A mí no me habría importado hacerme cargo de los arreglos, si mi padre
hubiera cumplido su promesa de conseguirme aquél capricho rodante que mis
sueños protagonizaba. Me dio su palabra de comprarme un utilitario de segunda
mano si yo finalizaba mis estudios de graduación. Y yo cumplí, los terminé, aun
repitiendo dos cursos; pero acabé y con unas calificaciones medianamente
aceptables. Para él, ya no servía; haberme pagado dos años extra terminaba con
cualquier acuerdo previo de gratificación. Arguyó que los 800 dólares empleados
en mi rectificación escolar superaban con creces el presupuesto del premio, y
pese a que le dí un tiempo para que se recuperara del enfado, se mantuvo en su
decisión, hasta hoy.
Mucho me temo que entraremos en el 53 y, aunque consiga un empleo,
Wilhelm no querrá rebajar su oferta a ras de la devaluación real de su ya
polvoriento Ford. Lo tengo complicado.
Cuando paso por delante de su casa, me parece oír crujir a ambos,
anciano y automóvil, y ambos me miran detenidamente, callados y cabizbajos: El
vecino, esperando que me decida de una vez, a sabiendas de que no va a hallar
más compradores, y aferrándose a la única posibilidad de sacar provecho al
coche que tanto le costó de nuevo. Y éste, con la resignación de quien es
consciente de haber podido disfrutar de una vida más útil e intensa, como se
supone que corresponde a un Mercury del 42, nada más y nada menos, y deseando
no acabar sus días en quién sabe qué sombrío desguace.
El baile
Transcurría el año 1950.
Reme se contempló en el espejo, adoptando, coqueta, poses de modelo. Con
el vestido a cuadros vichy amarillo y blanco que su mamá había hecho para ella,
se sentía como tal.
-Es precioso. ¡Me encanta!
-Irrisorio, ridículo. No comprendo cómo se le puede llamar “presencia” a
eso.
Su padre observaba la portada del diario local con total desaprobación:
“Hoy, a las diez de la noche, gran baile de los quintos en nuestro Salón de
Espectáculos Municipal, que contará, entre otras actuaciones estelares, con la
presencia de Jorge Sepúlveda y su orquesta”.

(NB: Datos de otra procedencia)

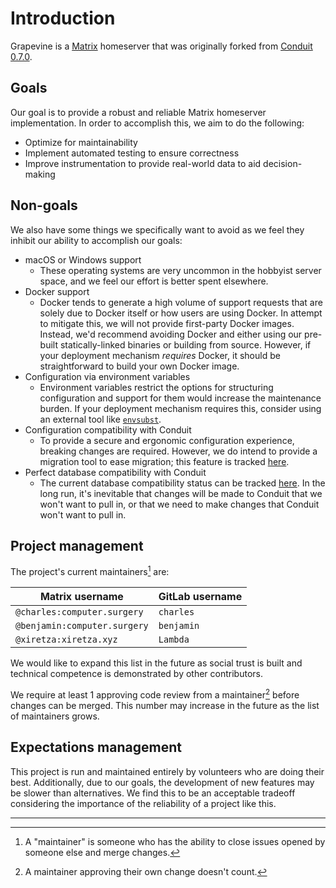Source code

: # Introduction

Grapevine is a [Matrix][matrix] homeserver that was originally forked from
[Conduit 0.7.0][conduit].

[matrix]: https://matrix.org/
[conduit]: https://gitlab.com/famedly/conduit/-/tree/v0.7.0?ref_type=tags

## Goals

Our goal is to provide a robust and reliable Matrix homeserver implementation.
In order to accomplish this, we aim to do the following:

* Optimize for maintainability
* Implement automated testing to ensure correctness
* Improve instrumentation to provide real-world data to aid decision-making

## Non-goals

We also have some things we specifically want to avoid as we feel they inhibit
our ability to accomplish our goals:

* macOS or Windows support
  * These operating systems are very uncommon in the hobbyist server space, and
    we feel our effort is better spent elsewhere.
* Docker support
  * Docker tends to generate a high volume of support requests that are solely
    due to Docker itself or how users are using Docker. In attempt to mitigate
    this, we will not provide first-party Docker images. Instead, we'd recommend
    avoiding Docker and either using our pre-built statically-linked binaries
    or building from source. However, if your deployment mechanism *requires*
    Docker, it should be straightforward to build your own Docker image.
* Configuration via environment variables
  * Environment variables restrict the options for structuring configuration and
    support for them would increase the maintenance burden. If your deployment
    mechanism requires this, consider using an external tool like
    [`envsubst`][envsubst].
* Configuration compatibility with Conduit
  * To provide a secure and ergonomic configuration experience, breaking changes
    are required. However, we do intend to provide a migration tool to ease
    migration; this feature is tracked [here][migration-tool].
* Perfect database compatibility with Conduit
  * The current database compatibility status can be tracked [here][db-compat].
    In the long run, it's inevitable that changes will be made to Conduit that
    we won't want to pull in, or that we need to make changes that Conduit won't
    want to pull in.

[envsubst]: https://github.com/a8m/envsubst
[migration-tool]: https://gitlab.computer.surgery/matrix/grapevine-fork/-/issues/38
[db-compat]: https://gitlab.computer.surgery/matrix/grapevine-fork/-/issues/17

## Project management

The project's current maintainers[^1] are:

| Matrix username | GitLab username |
|-|-|
| `@charles:computer.surgery` | `charles` |
| `@benjamin:computer.surgery` | `benjamin` |
| `@xiretza:xiretza.xyz` | `Lambda` |

We would like to expand this list in the future as social trust is built and
technical competence is demonstrated by other contributors.

We require at least 1 approving code review from a maintainer[^2] before changes
can be merged. This number may increase in the future as the list of maintainers
grows.

## Expectations management

This project is run and maintained entirely by volunteers who are doing their
best. Additionally, due to our goals, the development of new features may be
slower than alternatives. We find this to be an acceptable tradeoff considering
the importance of the reliability of a project like this.

---

[^1]: A "maintainer" is someone who has the ability to close issues opened by
      someone else and merge changes.
[^2]: A maintainer approving their own change doesn't count.
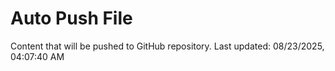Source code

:# Auto Push File

Content that will be pushed to GitHub repository.
Last updated: 08/23/2025, 04:07:40 AM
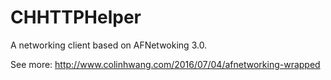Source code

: # CHHTTPHelper
A networking client based on AFNetwoking 3.0. 

See more: http://www.colinhwang.com/2016/07/04/afnetworking-wrapped
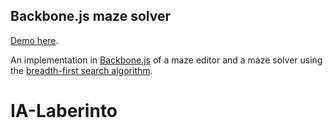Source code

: ## Backbone.js maze solver

[Demo here](http://unlikenesses.github.io/backbone-maze/).

An implementation in [Backbone.js](http://backbonejs.org/) of a maze editor and a maze solver using the [breadth-first search algorithm](https://en.wikipedia.org/wiki/Breadth-first_search). 
# IA-Laberinto
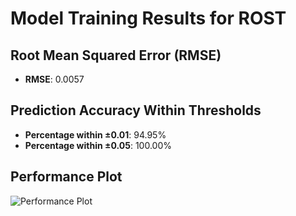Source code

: # Model Training Results for ROST

## Root Mean Squared Error (RMSE)
- **RMSE**: 0.0057

## Prediction Accuracy Within Thresholds
- **Percentage within ±0.01**: 94.95%
- **Percentage within ±0.05**: 100.00%

## Performance Plot
![Performance Plot](../imgs/ROST.png)
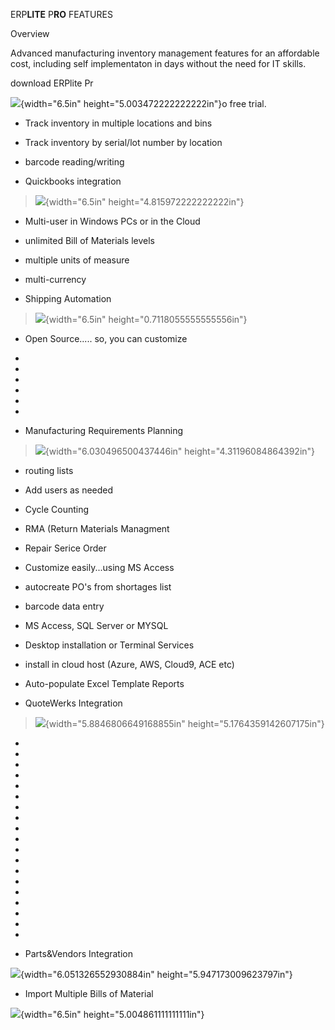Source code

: ERP**LITE** P**RO** FEATURES

Overview

Advanced manufacturing inventory management features for an affordable
cost, including self implementaton in days without the need for IT
skills.

download ERPlite Pr

![](media\image1.png){width="6.5in" height="5.003472222222222in"}o free
trial.

-   Track inventory in multiple locations and bins

-   Track inventory by serial/lot number by location

-   barcode reading/writing

-   Quickbooks integration

> ![](media\image2.png){width="6.5in" height="4.815972222222222in"}

-   Multi-user in Windows PCs or in the Cloud

-   unlimited Bill of Materials levels

-   multiple units of measure

-   multi-currency

-   Shipping Automation

> ![](media\image3.png){width="6.5in" height="0.7118055555555556in"}

-   Open Source..... so, you can customize

-   

-   

-   

-   

-   

-   

-   Manufacturing Requirements Planning

> ![](media\image4.png){width="6.030496500437446in"
> height="4.31196084864392in"}

-   routing lists

-   Add users as needed

-   Cycle Counting

-   RMA (Return Materials Managment

-   Repair Serice Order

-   Customize easily\...using MS Access

-   autocreate PO\'s from shortages list

-   barcode data entry

-   MS Access, SQL Server or MYSQL

-   Desktop installation or Terminal Services

-   install in cloud host (Azure, AWS, Cloud9, ACE etc)

-   Auto-populate Excel Template Reports

-   QuoteWerks Integration

> ![](media\image5.png){width="5.8846806649168855in"
> height="5.1764359142607175in"}

-   

-   

-   

-   

-   

-   

-   

-   

-   

-   

-   

-   

-   

-   

-   

-   

-   

-   

-   

-   Parts&Vendors Integration

![](media\image6.png){width="6.051326552930884in"
height="5.947173009623797in"}

-   Import Multiple Bills of Material

![](media\image7.png){width="6.5in" height="5.004861111111111in"}

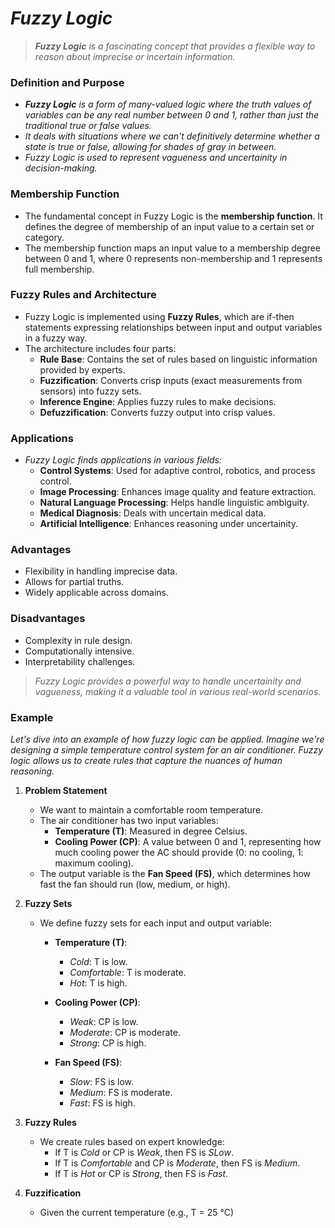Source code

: # _Fuzzy Logic_

> _**Fuzzy Logic** is a fascinating concept that provides a flexible way to reason about imprecise or incertain information._

### Definition and Purpose
- _**Fuzzy Logic** is a form of many-valued logic where the truth values of variables can be any real number between 0 and 1, rather than just the traditional true or false values._
- _It deals with situations where we can't definitively determine whether a state is true or false, allowing for shades of gray in between._
- _Fuzzy Logic is used to represent vagueness and uncertainity in decision-making._

### Membership Function
- The fundamental concept in Fuzzy Logic is the **membership function**. It defines the degree of membership of an input value to a certain set or category.
- The membership function maps an input value to a membership degree between 0 and 1, where 0 represents non-membership and 1 represents full membership.

### Fuzzy Rules and Architecture
- Fuzzy Logic is implemented using **Fuzzy Rules**, which are if-then statements expressing relationships between input and output variables in a fuzzy way.
- The architecture includes four parts:
    - **Rule Base**: Contains the set of rules based on linguistic information provided by experts.
    - **Fuzzification**: Converts crisp inputs (exact measurements from sensors) into fuzzy sets.
    - **Inference Engine**: Applies fuzzy rules to make decisions.
    - **Defuzzification**: Converts fuzzy output into crisp values.
 
### Applications
- _Fuzzy Logic finds applications in various fields:_
    - **Control Systems**: Used for adaptive control, robotics, and process control.
    - **Image Processing**: Enhances image quality and feature extraction.
    - **Natural Language Processing**: Helps handle linguistic ambiguity.
    - **Medical Diagnosis**: Deals with uncertain medical data.
    - **Artificial Intelligence**: Enhances reasoning under uncertainity.
 
### Advantages
- Flexibility in handling imprecise data.
- Allows for partial truths.
- Widely applicable across domains.

### Disadvantages
- Complexity in rule design.
- Computationally intensive.
- Interpretability challenges.

> _Fuzzy Logic provides a powerful way to handle uncertainity and vagueness, making it a valuable tool in various real-world scenarios._

### Example
_Let's dive into an example of how fuzzy logic can be applied. Imagine we're designing a simple temperature control system for an air conditioner. Fuzzy logic allows us to create rules that capture the nuances of human reasoning._

1. **Problem Statement**
    - We want to maintain a comfortable room temperature.
    - The air conditioner has two input variables:
        - **Temperature (T)**: Measured in degree Celsius.
        - **Cooling Power (CP)**: A value between 0 and 1, representing how much cooling power the AC should provide (0: no cooling, 1: maximum cooling).
    - The output variable is the **Fan Speed (FS)**, which determines how fast the fan should run (low, medium, or high).
  
2. **Fuzzy Sets**
    - We define fuzzy sets for each input and output variable:
        - **Temperature (T)**:
            - _Cold_: T is low.
            - _Comfortable_: T is moderate.
            - _Hot_: T is high.
         
        - **Cooling Power (CP)**:
            - _Weak_: CP is low.
            - _Moderate_: CP is moderate.
            - _Strong_: CP is high.
         
        - **Fan Speed (FS)**:
            - _Slow_: FS is low.
            - _Medium_: FS is moderate.
            - _Fast_: FS is high.
         
3. **Fuzzy Rules**
    - We create rules based on expert knowledge:
        - If T is _Cold_ or CP is _Weak_, then FS is _SLow_.
        - If T is _Comfortable_ and CP is _Moderate_, then FS is _Medium_.
        - If T is _Hot_ or CP is _Strong_, then FS is _Fast_.
     
4. **Fuzzification**
    - Given the current temperature (e.g., T = 25 &deg;C)   
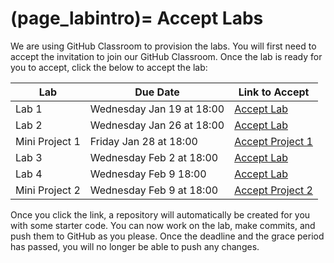 (page_labintro)=
Accept Labs
=======================

We are using GitHub Classroom to provision the labs. 
You will first need to accept the invitation to join our GitHub Classroom.
Once the lab is ready for you to accept, click the below to accept the lab:

| Lab            | Due Date                  | Link to Accept                                              |
|----------------|---------------------------|-------------------------------------------------------------|
| Lab 1          | Wednesday Jan 19 at 18:00 | [Accept Lab](https://classroom.github.com/a/pLXmHt58)       |
| Lab 2          | Wednesday Jan 26 at 18:00 | [Accept Lab](https://classroom.github.com/a/_ZylBORl)       |
| Mini Project 1 | Friday Jan 28 at 18:00    | [Accept Project 1](https://classroom.github.com/a/4BkuJPHc) |
| Lab 3          | Wednesday Feb 2 at 18:00  | [Accept Lab](https://classroom.github.com/a/n6ildz5c)       |
| Lab 4          | Wednesday Feb 9 18:00     | [Accept Lab](https://classroom.github.com/a/kggDJNm4)       |
| Mini Project 2 | Wednesday Feb 9 at 18:00  | [Accept Project 2](https://classroom.github.com/a/steiNIgt) |

Once you click the link, a repository will automatically be created for you with some starter code.
You can now work on the lab, make commits, and push them to GitHub as you please. 
Once the deadline and the grace period has passed, you will no longer be able to push any changes.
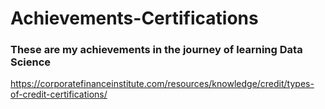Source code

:# Achievements-Certifications

### These are my achievements in the journey of learning Data Science

https://corporatefinanceinstitute.com/resources/knowledge/credit/types-of-credit-certifications/
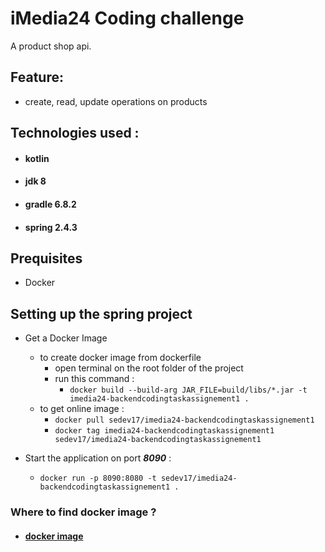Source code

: # iMedia24 Coding challenge
A product shop api.


## Feature:
- create, read, update operations on products

## Technologies used :
* #### kotlin
* #### jdk 8
* #### gradle 6.8.2
* #### spring 2.4.3

## Prequisites
* Docker

## Setting up the spring project
* Get a Docker Image
  * to create docker image from dockerfile
    * open terminal on the root folder of the project
    * run this command :
      * `docker build --build-arg JAR_FILE=build/libs/*.jar -t imedia24-backendcodingtaskassignement1 .`
  * to get online image :
    * `docker pull sedev17/imedia24-backendcodingtaskassignement1`
    * `docker tag imedia24-backendcodingtaskassignement1 sedev17/imedia24-backendcodingtaskassignement1`

* Start the application on port **_8090_** :
  * `docker run -p 8090:8080 -t sedev17/imedia24-backendcodingtaskassignement1 .`



### Where to find docker image ?
* #### [docker image](https://hub.docker.com/r/sedev17/imedia24-backendcodingtaskassignement1)




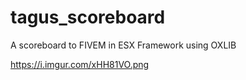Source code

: # tagus_scoreboard
A scoreboard to FIVEM in ESX Framework using OXLIB

https://i.imgur.com/xHH81VO.png
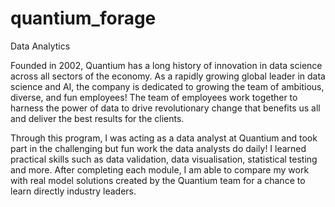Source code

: # quantium_forage
Data Analytics

Founded in 2002, Quantium has a long history of innovation in data science across all sectors of the economy. As a rapidly growing global leader in data science and AI, the company is dedicated to growing the team of ambitious, diverse, and fun employees! The team of employees work together to harness the power of data to drive revolutionary change that benefits us all and deliver the best results for the clients.

Through this program, I was acting as a data analyst at Quantium and took part in the challenging but fun work the data analysts do daily! I learned practical skills such as data validation, data visualisation, statistical testing and more. After completing each module, I am able to compare my work with real model solutions created by the Quantium team for a chance to learn directly industry leaders.

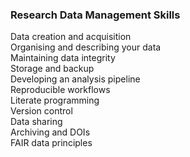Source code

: ### Research Data Management Skills

<div class="splash" id="splash-final">

<p>
Data creation and acquisition<br/>
Organising and describing your data<br/>
Maintaining data integrity<br/>
Storage and backup<br/>
Developing an analysis pipeline<br/>
Reproducible workflows<br/>
Literate programming<br/>
Version control<br/>
Data sharing<br/>
Archiving and DOIs<br/>
FAIR data principles
</p>

</div>
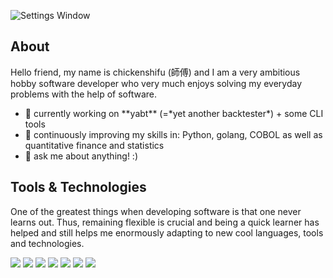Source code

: ![Settings Window](https://raw.github.com/chickenshifu/chickenshifu/master/chickenshifu_header_03.png)


<h2>About</h2>
<p>Hello friend, my name is chickenshifu (師傅) and I am a very ambitious hobby software developer who very much enjoys solving my everyday problems with the help of software.</p>

<ul>
<li>🔭 currently working on **yabt** (=*yet another backtester*) + some CLI tools</li>
<li>🌱 continuously improving my skills in: Python, golang, COBOL as well as quantitative finance and statistics</li>
<li>💬 ask me about anything! :)</li>
</ul>


<h2>Tools & Technologies</h2>
<p>One of the greatest things when developing software is that one never learns out. Thus, remaining flexible is crucial and being a quick learner has helped and still helps me enormously adapting to new cool languages, tools and technologies.</p>

![](https://img.shields.io/badge/OS-Linux-informational?style=plastic&logo=Linux&logoColor=white&color=yellow)
![](https://img.shields.io/badge/Shell-Bash-informational?style=plastic&logo=GNU-Bash&logoColor=white&color=red)
![](https://img.shields.io/badge/Editor-vim-informational?style=plastic&logo=Vim&logoColor=white&color=important)
![](https://img.shields.io/badge/Language-Python-informational?style=plastic&logo=Python&logoColor=white&color=informational)
![](https://img.shields.io/badge/Language-Go-informational?style=plastic&logo=Go&logoColor=white&color=informational)
![](https://img.shields.io/badge/Language-COBOL-informational?style=plastic&color=informational)
![](https://img.shields.io/badge/Cloud-DigitalOcean-informational?style=plastic&logo=DigitalOcean&logoColor=white&color=blueviolet)




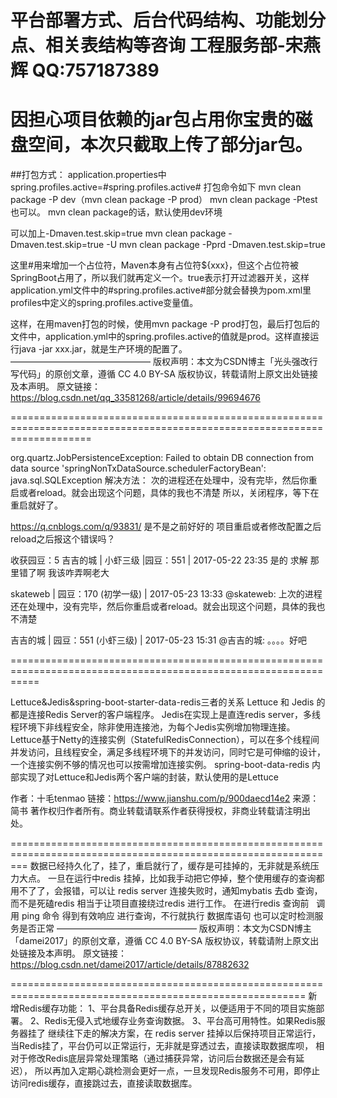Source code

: # 平台部署方式、后台代码结构、功能划分点、相关表结构等咨询 工程服务部-宋燕辉 QQ:757187389
#  因担心项目依赖的jar包占用你宝贵的磁盘空间，本次只截取上传了部分jar包。

##打包方式：
application.properties中
spring.profiles.active=#spring.profiles.active#
打包命令如下
mvn clean package -P dev（mvn clean package -P prod）   mvn clean package -Ptest也可以。
mvn clean package的话，默认使用dev环境

可以加上-Dmaven.test.skip=true
mvn clean package -Dmaven.test.skip=true -U
mvn clean package -Pprd  -Dmaven.test.skip=true    

这里<delimiter>#</delimiter>用来增加一个占位符，Maven本身有占位符${xxx}，但这个占位符被SpringBoot占用了，所以我们就再定义一个。<filtering>true</filtering>表示打开过滤器开关，这样application.yml文件中的#spring.profiles.active#部分就会替换为pom.xml里profiles中定义的spring.profiles.active变量值。

这样，在用maven打包的时候，使用mvn package -P prod打包，最后打包后的文件中，application.yml中的spring.profiles.active的值就是prod。这样直接运行java -jar xxx.jar，就是生产环境的配置了。
————————————————
版权声明：本文为CSDN博主「光头强改行写代码」的原创文章，遵循 CC 4.0 BY-SA 版权协议，转载请附上原文出处链接及本声明。
原文链接：https://blog.csdn.net/qq_33581268/article/details/99694676


==========================================================================================================================

org.quartz.JobPersistenceException:
 Failed to obtain DB connection from data source 'springNonTxDataSource.schedulerFactoryBean': java.sql.SQLException
解决方法：
次的进程还在处理中，没有完毕，然后你重启或者reload。就会出现这个问题，具体的我也不清楚
所以，关闭程序，等下在重启就好了。 

https://q.cnblogs.com/q/93831/ 
是不是之前好好的 项目重启或者修改配置之后reload之后报这个错误吗？

收获园豆：5
吉吉的城 | 小虾三级 |园豆：551 | 2017-05-22 23:35
是的  求解  那里错了啊 我该咋弄啊老大

skateweb | 园豆：170 (初学一级) | 2017-05-23 13:33
@skateweb: 上次的进程还在处理中，没有完毕，然后你重启或者reload。就会出现这个问题，具体的我也不清楚

吉吉的城 | 园豆：551 (小虾三级) | 2017-05-23 15:31
@吉吉的城: 。。。。好吧

=================================================================================================================

Lettuce&Jedis&spring-boot-starter-data-redis三者的关系
Lettuce 和 Jedis 的都是连接Redis Server的客户端程序。
Jedis在实现上是直连redis server，多线程环境下非线程安全，除非使用连接池，为每个Jedis实例增加物理连接。
Lettuce基于Netty的连接实例（StatefulRedisConnection），可以在多个线程间并发访问，且线程安全，满足多线程环境下的并发访问，同时它是可伸缩的设计，一个连接实例不够的情况也可以按需增加连接实例。
spring-boot-data-redis 内部实现了对Lettuce和Jedis两个客户端的封装，默认使用的是Lettuce

作者：十毛tenmao
链接：https://www.jianshu.com/p/900daecd14e2
来源：简书
著作权归作者所有。商业转载请联系作者获得授权，非商业转载请注明出处。

===============================================================================================================
数据已经持久化了，挂了，重启就行了，缓存是可挂掉的，无非就是系统压力大点。
一旦在运行中redis 挂掉，比如我手动把它停掉，整个使用缓存的查询都用不了了，会报错，可以让 redis server 连接失败时，通知mybatis 去db 查询，而不是死磕redis 相当于让项目直接绕过redis 进行工作。
在进行redis 查询前   调用 ping 命令 得到有效响应 进行查询，不行就执行 数据库语句
也可以定时检测服务是否正常
————————————————
版权声明：本文为CSDN博主「damei2017」的原创文章，遵循 CC 4.0 BY-SA 版权协议，转载请附上原文出处链接及本声明。
原文链接：https://blog.csdn.net/damei2017/article/details/87882632

=========================================================================================================
新增Redis缓存功能：
1、平台具备Redis缓存总开关，以便适用于不同的项目实施部署。
2、Redis无侵入式地缓存业务查询数据。
3、平台高可用特性。如果Redis服务器挂了 继续往下走的解决方案，在 redis server 挂掉以后保持项目正常运行，
当Redis挂了，平台仍可以正常运行，无非就是穿透过去，直接读取数据库呗，
相对于修改Redis底层异常处理策略（通过捕获异常，访问后台数据还是会有延迟），
所以再加入定期心跳检测会更好一点，一旦发现Redis服务不可用，即停止访问redis缓存，直接跳过去，直接读取数据库。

Me refiero al vestido, papá. Jorge es, sencillamente (entrelazó los
dedos, mirando hacia el cielo), ¡monísimo!
Su madre la asió por la cintura, iniciando un breve chotis sobre la
baldosa de terrazo.
¡Monísima, monísima, monísima!!, -entonó, entusiasmada con el contento
de su hija. – Ay, Reme, cuando Alfredo se te arrime así y te prenda de la
cintura cuando cante ese chotis, ¡qué emoción!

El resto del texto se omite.